Saved entries:
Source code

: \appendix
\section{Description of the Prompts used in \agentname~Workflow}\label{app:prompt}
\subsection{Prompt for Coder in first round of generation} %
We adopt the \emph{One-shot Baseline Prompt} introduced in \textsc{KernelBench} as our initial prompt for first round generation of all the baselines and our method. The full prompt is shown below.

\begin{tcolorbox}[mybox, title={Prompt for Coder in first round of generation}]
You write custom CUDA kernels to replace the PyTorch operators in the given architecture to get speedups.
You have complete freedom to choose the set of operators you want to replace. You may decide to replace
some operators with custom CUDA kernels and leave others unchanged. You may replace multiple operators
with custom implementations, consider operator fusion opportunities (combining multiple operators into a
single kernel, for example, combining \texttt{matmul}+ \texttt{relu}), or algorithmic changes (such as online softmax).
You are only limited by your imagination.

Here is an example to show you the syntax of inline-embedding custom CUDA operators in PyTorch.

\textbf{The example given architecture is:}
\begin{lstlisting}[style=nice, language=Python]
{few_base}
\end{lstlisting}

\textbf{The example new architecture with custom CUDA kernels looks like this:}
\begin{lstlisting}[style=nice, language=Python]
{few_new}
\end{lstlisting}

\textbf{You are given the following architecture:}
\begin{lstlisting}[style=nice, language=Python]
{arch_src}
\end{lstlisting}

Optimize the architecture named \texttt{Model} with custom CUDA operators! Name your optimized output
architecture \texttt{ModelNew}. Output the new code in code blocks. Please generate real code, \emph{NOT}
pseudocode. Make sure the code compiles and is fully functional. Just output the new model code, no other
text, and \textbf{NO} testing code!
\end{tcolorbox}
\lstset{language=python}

==

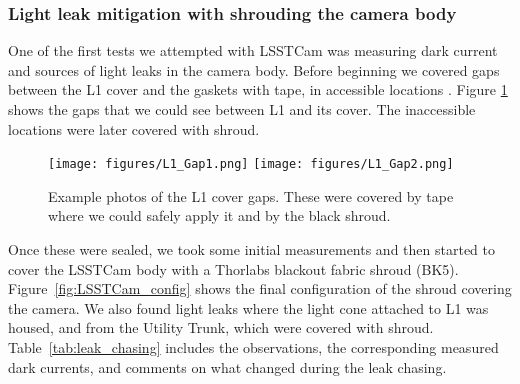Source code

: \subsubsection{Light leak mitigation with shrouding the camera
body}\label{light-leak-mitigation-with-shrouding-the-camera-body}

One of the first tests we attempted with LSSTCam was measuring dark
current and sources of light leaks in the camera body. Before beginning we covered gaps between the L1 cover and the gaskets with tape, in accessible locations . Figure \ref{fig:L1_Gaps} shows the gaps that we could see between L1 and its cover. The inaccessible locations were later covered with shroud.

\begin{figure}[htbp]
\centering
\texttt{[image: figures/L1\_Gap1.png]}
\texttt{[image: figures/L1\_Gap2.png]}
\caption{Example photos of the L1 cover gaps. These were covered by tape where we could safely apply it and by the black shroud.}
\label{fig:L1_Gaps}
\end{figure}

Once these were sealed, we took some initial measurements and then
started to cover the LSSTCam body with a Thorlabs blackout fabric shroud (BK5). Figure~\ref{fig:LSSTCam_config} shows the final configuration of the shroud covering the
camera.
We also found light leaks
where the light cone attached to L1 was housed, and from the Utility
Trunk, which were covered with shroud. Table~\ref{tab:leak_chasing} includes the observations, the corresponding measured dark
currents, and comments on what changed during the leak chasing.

--

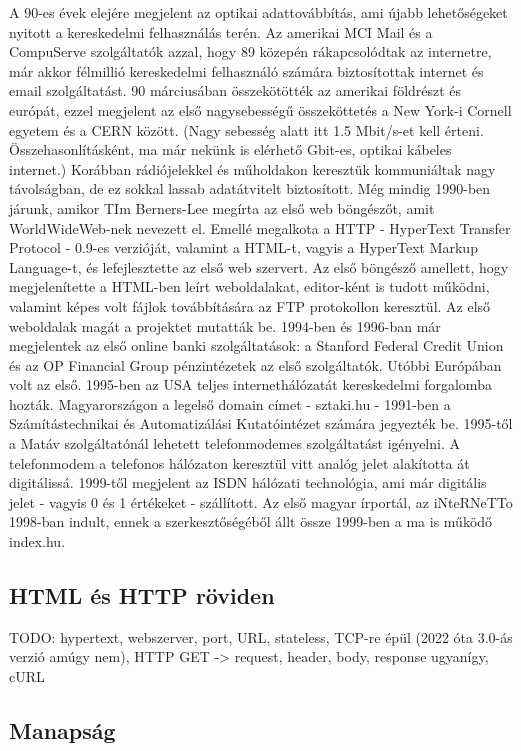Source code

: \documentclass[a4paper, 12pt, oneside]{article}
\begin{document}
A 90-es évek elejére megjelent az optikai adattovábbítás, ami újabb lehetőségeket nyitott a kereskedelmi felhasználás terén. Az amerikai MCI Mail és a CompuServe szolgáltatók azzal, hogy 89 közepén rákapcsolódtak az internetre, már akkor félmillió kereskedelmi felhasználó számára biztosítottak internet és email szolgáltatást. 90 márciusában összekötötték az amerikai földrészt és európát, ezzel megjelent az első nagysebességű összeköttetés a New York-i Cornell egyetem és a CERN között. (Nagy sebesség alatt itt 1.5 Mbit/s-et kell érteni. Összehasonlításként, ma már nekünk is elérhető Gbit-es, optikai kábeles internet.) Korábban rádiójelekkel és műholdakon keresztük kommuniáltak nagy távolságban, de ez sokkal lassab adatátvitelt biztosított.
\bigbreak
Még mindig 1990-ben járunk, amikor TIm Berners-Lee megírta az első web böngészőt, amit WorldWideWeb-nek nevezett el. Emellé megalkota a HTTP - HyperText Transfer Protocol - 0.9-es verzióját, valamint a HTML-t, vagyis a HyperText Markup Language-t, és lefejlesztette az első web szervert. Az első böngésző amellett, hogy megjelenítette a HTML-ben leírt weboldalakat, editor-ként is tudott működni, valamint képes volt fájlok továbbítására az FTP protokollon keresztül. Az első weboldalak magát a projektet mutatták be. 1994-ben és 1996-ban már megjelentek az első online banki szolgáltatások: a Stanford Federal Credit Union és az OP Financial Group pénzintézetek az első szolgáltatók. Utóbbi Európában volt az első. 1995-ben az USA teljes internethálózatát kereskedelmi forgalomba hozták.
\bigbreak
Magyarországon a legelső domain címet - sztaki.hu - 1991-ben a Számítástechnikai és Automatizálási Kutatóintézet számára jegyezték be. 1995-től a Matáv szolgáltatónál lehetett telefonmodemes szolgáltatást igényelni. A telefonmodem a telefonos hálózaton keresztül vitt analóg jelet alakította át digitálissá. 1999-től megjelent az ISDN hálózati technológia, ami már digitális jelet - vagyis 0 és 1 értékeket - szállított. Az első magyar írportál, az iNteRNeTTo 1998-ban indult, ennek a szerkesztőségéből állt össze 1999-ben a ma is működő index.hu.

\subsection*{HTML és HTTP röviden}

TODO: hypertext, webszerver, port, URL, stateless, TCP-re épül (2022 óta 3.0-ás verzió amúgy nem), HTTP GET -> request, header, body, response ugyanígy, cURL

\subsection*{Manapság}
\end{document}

* What is needed:
State only how many lines above hold the string "some".

* Finished task:
2